The video purports to ask more questions than it answers. But does it?

On The Case

Professional YouTubers and internet sleuths are on the case, analyzing every frame from the time code to who, if anyone, she’s talking to off camera, to the buttons Elia pushes to why the elevator doors don’t close. They analyze her social media posts. They accuse everyone from hotel staff to a dark (demented) singer who stayed at the hotel. Once Elisa’s body is found, they work to explain every aspect of the alleged crime scene.
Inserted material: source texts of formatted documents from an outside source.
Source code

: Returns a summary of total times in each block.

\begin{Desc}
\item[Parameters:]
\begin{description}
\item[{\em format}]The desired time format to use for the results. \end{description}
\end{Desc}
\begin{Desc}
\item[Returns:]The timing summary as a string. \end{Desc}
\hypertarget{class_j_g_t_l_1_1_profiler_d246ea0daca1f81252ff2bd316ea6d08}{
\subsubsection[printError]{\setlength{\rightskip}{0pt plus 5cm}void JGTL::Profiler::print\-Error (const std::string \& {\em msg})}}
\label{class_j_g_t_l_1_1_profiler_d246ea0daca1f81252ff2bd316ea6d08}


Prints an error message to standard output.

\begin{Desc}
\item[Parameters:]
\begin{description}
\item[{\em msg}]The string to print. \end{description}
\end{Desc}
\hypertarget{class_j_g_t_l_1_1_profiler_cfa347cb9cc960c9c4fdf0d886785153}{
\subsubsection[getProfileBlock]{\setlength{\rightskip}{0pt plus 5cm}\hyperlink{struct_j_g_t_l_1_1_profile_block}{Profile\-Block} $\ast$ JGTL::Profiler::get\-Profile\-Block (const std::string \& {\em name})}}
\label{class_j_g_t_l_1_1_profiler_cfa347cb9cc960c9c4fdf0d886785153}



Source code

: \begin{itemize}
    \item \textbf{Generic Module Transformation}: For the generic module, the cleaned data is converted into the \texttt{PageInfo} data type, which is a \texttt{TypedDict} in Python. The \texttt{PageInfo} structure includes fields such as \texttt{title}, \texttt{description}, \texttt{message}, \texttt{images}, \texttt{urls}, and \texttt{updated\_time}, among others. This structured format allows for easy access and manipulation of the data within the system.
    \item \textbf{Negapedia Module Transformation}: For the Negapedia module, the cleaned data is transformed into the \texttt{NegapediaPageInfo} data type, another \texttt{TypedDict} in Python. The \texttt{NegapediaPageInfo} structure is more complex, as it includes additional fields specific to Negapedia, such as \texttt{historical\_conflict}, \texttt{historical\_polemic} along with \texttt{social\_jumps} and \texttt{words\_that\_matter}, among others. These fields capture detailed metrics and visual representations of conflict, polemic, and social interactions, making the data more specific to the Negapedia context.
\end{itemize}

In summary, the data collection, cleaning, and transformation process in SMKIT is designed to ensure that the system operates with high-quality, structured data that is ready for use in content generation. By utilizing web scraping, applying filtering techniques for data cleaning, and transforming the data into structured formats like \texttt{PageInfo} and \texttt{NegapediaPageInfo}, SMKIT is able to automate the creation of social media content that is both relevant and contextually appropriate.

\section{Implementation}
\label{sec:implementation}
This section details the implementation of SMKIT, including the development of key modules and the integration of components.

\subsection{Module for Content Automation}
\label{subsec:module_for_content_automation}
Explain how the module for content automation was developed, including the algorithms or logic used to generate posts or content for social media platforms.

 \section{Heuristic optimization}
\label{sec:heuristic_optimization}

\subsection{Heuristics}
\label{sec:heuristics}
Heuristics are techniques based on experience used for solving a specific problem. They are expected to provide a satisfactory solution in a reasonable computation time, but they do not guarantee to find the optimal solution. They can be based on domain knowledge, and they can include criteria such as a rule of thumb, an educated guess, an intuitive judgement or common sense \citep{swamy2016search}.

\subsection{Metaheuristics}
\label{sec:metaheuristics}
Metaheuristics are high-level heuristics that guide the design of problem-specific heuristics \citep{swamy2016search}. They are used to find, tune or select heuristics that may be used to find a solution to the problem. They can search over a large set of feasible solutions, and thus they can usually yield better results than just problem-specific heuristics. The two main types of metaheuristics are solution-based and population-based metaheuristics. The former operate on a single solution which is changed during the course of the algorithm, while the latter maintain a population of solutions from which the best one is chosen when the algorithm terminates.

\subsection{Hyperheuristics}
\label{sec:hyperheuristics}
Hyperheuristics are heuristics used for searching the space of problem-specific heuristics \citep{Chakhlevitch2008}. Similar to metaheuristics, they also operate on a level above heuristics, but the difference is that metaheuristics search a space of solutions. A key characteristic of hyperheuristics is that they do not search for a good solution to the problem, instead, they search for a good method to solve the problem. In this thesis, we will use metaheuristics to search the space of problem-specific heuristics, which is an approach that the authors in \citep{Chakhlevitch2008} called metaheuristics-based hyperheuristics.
The problem is, none of this is relevant, and producers know this from the outset.

Check Out Time

This documentary is long, bloated, aimless, and ultimately pointless. Most shows like this are at their best when they give us the perspective of people who were on the scene as events happened. Not here. The manager is okay at giving some perspective but is far from compelling. A maintenance worker has some insight but is quickly forgotten. There are the guests who complained about disgusting brown water coming from the taps, but admit they still went ahead and brushed their teeth with it.

That’s bad, but the true crime here is the copious amount of time given to the internet ‘sleuths’ and their copious conspiracy theories. What happened to Elisa was bad (though I’m not saying here in case you want to watch for yourself), but what the sleuthers did is borderline criminal. The accusations they threw around hurt innocent people, and giving them a voice again eight years later re-victimizes the innocent all over again.

So I ask again: What the hell was that?

The Critic’s Cocktail Recommendation

I’m having a cheap whiskey, the kind that looks and tastes like the bad water coming out of the taps at the Cecil Hotel. Cheers!